[Available data]:

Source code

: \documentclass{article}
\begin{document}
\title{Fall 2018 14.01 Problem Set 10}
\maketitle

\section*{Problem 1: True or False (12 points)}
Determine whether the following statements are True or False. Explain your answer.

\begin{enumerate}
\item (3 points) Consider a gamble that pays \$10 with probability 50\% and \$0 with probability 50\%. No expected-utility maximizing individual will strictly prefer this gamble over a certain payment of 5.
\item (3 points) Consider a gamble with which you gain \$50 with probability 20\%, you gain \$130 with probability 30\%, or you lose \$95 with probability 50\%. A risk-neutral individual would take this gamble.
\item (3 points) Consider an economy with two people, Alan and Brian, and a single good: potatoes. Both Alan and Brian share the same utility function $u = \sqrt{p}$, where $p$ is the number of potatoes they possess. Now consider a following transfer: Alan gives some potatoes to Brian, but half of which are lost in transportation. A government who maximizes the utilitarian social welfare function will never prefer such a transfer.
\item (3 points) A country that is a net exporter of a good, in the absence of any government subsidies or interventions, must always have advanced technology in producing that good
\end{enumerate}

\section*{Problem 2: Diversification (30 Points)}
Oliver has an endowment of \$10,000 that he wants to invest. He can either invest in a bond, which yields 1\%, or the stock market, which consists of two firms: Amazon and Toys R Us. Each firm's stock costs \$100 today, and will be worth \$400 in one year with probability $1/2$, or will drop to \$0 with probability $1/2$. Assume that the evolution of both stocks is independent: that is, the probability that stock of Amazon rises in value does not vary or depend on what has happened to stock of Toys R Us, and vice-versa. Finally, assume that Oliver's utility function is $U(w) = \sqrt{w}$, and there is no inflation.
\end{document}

[Exercise instructions]: Determine the number of lines in the records that include the string "False", and respond with that number only.

[Your solution]: 2